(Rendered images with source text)
________________________________________

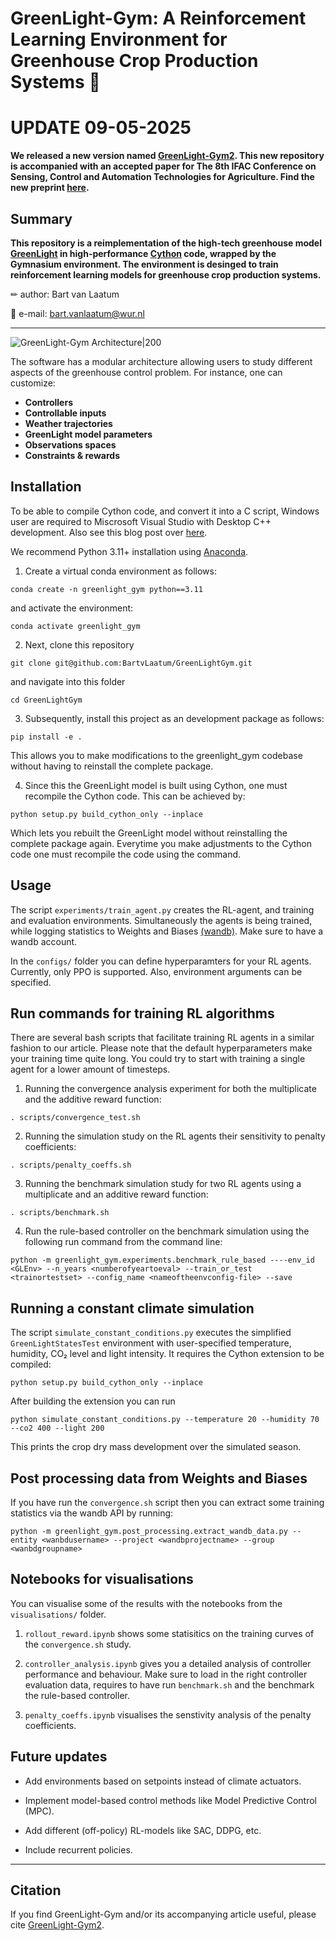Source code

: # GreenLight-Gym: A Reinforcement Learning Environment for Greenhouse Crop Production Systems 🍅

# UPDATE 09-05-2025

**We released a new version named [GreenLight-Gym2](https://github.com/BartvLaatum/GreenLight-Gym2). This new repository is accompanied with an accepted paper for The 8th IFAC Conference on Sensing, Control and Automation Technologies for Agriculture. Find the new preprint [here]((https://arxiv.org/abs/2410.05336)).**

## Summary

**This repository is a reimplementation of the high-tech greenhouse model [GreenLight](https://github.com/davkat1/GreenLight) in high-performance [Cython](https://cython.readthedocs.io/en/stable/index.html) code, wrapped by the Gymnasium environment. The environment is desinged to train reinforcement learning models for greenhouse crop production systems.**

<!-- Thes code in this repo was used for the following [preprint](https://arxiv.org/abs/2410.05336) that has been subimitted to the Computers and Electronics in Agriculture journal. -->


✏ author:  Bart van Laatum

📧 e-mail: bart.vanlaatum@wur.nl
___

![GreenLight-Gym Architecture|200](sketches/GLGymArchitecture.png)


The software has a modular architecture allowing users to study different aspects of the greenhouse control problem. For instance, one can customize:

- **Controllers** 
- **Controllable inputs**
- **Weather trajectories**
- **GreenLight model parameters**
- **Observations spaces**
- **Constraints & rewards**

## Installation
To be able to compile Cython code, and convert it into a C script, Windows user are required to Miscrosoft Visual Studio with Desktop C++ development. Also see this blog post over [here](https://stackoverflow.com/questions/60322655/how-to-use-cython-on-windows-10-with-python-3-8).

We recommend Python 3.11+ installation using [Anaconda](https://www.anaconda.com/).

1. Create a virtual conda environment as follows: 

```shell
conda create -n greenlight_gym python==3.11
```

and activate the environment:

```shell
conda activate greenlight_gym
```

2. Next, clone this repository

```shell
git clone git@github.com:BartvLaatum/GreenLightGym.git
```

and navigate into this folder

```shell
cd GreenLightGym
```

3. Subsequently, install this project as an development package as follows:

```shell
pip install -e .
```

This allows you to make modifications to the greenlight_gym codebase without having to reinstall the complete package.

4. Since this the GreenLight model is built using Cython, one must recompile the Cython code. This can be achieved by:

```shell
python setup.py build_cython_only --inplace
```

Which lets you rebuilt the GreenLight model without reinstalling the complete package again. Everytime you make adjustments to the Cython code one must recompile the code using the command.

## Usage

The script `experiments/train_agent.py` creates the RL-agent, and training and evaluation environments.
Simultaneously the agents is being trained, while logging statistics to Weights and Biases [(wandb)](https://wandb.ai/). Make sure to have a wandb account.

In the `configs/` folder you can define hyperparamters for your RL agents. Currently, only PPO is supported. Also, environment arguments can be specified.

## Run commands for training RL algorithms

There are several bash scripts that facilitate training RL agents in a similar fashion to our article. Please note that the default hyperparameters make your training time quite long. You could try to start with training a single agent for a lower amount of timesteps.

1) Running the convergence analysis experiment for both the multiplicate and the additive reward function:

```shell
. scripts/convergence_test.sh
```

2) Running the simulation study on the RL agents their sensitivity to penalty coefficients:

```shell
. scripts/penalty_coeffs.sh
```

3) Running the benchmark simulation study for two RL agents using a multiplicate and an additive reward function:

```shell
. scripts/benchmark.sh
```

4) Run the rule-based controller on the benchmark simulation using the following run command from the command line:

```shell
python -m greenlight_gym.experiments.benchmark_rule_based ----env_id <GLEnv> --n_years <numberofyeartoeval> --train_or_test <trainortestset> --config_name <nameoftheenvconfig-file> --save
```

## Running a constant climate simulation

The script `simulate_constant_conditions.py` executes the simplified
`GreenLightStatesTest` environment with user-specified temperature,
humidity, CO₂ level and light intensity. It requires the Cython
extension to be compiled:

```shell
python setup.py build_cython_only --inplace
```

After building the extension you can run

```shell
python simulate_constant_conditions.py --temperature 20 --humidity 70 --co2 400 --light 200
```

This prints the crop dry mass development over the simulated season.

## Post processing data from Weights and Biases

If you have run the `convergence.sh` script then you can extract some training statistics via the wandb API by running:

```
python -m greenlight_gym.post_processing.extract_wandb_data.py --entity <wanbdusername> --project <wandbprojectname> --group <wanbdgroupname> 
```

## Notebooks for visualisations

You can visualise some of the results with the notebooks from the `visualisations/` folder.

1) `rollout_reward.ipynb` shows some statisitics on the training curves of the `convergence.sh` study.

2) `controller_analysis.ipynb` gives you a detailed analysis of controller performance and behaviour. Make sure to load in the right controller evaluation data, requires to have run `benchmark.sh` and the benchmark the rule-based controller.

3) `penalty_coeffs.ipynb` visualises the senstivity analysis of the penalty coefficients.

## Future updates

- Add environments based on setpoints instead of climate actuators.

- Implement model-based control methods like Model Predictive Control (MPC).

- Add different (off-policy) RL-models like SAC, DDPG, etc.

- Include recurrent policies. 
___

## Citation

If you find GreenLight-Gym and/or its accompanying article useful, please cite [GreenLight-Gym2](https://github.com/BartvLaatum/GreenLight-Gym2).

________________________________________

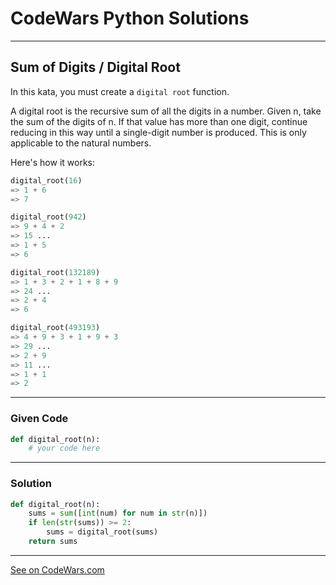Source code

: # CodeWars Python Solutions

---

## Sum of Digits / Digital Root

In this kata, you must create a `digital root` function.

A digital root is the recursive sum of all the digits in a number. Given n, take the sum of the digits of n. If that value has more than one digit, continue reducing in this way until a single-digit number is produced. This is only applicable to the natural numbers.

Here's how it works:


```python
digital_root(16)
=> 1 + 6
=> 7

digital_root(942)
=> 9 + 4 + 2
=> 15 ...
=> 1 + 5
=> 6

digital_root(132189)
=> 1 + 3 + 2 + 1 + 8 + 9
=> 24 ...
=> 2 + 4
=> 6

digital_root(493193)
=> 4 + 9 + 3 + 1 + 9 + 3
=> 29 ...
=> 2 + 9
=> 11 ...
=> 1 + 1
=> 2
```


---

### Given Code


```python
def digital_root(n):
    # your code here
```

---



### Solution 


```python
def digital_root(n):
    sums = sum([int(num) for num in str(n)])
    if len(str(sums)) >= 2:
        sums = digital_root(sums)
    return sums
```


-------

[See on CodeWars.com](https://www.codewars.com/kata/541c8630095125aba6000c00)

________________________________________

TASK BRIEF:
Which lines above contain "evaluation"? Show each of them.

RESULT OF THIS EXERCISE:
The script `experiments/train_agent.py` creates the RL-agent, and training and evaluation environments.
2) `controller_analysis.ipynb` gives you a detailed analysis of controller performance and behaviour. Make sure to load in the right controller evaluation data, requires to have run `benchmark.sh` and the benchmark the rule-based controller.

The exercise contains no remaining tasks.